Venerdì, 12 Dicembre 2014 15:10

Redditometro, imputazione delle autovetture strumentali

La Commissione Tributaria Regionale di Milano ha stabilito, con la sentenza n. 3458/2014, che le autovetture utilizzate nell'ambito dell'esercizio dell'impresa, dell'arte o della professione non valgono ai fini del redditometro.

In tale sede, è stato, inoltre, affermato che l'eventuale misura forfettaria delle percentuali di deducibilità (art. 164 del D.P.R. n. 917/1986) non ha nulla a che vedere con il redditometro stesso, e non può essere applicata per definire una presunzione di capacità contributiva. All'interno del "nuovo" redditometro, è altresì previsto che, qualora l'uso imprenditoriale sia parziale, "l'imputazione redditometrica" della spesa va ridotta in misura proporzionale: conseguentemente, è considerare rilevante solo la percentuale di spesa indeducibile, ai fini delle imposte sui redditi, non è un criterio legittimo.

In passato, la giurisprudenza aveva più volte affermato l'irrilevanza, con riguardo all'accertamento sintetico, delle autovetture strumentali all'impresa o alla professione, ma non aveva mai esaminato nello specifico la questione delle percentuali di deducibilità. Nel caso di spese, in seguito ad un ricorso presentato da un contribuente, esercente l'attività di consulente amministrativo-gestionale e pianificazione aziendale, il quale riteneva ingiusta l'inclusione dell'autovettura utilizzata come bene strumentale per l'attività di lavoro autonomo nel calcolo del reddito sintetico globale, l'Agenzia delle Entrate si era costituita sostenendo che l'autovettura era stata utilizzata dal consulente in maniera promiscua e, pertanto, doveva concorrere alla determinazione del reddito sintetico per il 60%: la Commissione Tributaria Provinciale di Varese accoglieva il ricorso, a spese compensate.

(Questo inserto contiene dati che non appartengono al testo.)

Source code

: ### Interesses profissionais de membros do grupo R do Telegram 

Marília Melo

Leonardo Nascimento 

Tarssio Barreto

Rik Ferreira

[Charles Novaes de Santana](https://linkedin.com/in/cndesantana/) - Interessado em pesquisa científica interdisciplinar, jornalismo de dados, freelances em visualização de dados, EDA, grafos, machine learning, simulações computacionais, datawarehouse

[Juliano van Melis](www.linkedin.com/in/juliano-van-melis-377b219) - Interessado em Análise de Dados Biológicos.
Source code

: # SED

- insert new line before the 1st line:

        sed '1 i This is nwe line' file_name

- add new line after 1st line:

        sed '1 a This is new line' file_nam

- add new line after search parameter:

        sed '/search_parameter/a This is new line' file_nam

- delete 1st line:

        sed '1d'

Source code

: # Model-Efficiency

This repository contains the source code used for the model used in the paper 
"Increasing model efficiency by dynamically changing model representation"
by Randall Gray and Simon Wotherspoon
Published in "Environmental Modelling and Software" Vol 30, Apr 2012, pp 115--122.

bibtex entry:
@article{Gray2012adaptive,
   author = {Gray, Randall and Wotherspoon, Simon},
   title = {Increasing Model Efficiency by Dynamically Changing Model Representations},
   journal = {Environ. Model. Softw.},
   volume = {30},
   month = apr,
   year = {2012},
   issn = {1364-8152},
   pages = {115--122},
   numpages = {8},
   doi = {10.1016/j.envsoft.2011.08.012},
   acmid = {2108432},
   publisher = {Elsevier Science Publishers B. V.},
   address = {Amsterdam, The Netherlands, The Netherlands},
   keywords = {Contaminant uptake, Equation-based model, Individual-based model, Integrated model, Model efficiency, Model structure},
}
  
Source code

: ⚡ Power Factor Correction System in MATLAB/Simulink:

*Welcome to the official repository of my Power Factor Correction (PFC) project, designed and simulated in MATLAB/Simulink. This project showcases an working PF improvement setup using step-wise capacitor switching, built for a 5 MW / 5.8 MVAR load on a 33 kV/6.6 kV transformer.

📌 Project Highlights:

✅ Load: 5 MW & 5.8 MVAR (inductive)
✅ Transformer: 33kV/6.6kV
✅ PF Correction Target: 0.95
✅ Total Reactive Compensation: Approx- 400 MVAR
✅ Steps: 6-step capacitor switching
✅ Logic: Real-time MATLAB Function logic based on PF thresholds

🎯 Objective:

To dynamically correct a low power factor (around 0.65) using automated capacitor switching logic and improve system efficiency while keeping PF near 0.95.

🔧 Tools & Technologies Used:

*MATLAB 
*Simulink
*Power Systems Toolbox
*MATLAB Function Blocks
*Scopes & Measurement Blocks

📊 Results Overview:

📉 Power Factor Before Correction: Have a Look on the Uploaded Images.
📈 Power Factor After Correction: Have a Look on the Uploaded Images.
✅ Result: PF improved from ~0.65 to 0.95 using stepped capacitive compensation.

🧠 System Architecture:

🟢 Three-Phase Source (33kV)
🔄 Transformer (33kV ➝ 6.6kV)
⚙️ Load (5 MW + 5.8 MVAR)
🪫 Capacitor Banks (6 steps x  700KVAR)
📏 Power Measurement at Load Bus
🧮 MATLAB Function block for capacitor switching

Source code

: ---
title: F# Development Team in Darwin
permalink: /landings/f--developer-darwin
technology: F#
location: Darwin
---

Avverso tale sentenza proponeva ricorso a sua volta l'Ufficio, evidenziando l'uso promiscuo dell'autovettura, e qualificandola come bene indice di capacità contributiva della contribuente: la competente Commissione Tributaria Regionale di Milano ha, tuttavia, emesso una nuova sentenza a favore del contribuente, in base al principio secondo cui le autovetture utilizzate nell'ambito dell'esercizio dell'impresa, dell'arte o della professione non valgono ai fini del redditometro. I beni strumentali non possono, infatti, rappresentare elementi di capacità contributiva ai fini del redditometro, avendo rilevanza solo ed esclusivamente nella determinazione del reddito di lavoro autonomo.

Gli Uffici sono, invece, soliti considerare rilevante ai fini del redditometro l'auto personale nei limiti in cui la deduzione dal reddito d'impresa o professionale non é ammessa. La sentenza n. 3458/2014 ha, pertanto, chiarito ogni dubbio in proposito, affermando che "la misura forfettaria disposta dall'art. 164 del Tuir non ha nulla a che vedere con la disciplina del redditometro e non può essere applicata ai fini di sostenere una presunzione di capacità contributiva, atteso che non rispecchia in alcun modo il reale utilizzo del veicolo".

In tale sede, è stato, infine, affrontato un altro importante aspetto, rappresentato dalla mancata annotazione del bene nel registro dei beni ammortizzabili: tale circostanza non muta i termini della questione, tenuto conto che il mezzo é stato acquistato prima dell'inizio dell'attività professionale e, correttamente, la contribuente non ha dedotto le quote di ammortamento, ma solo i costi del relativo utilizzo. La giurisprudenza già in passato diverse volte aveva affermato l'irrilevanza, delle autovetture strumentali all'impresa o alla professione, ai fini dell'accertamento sintetico, ma mai si era soffermata nello specifico sulla questione delle percentuali di deducibilità del D.P.R. n. 917/1986.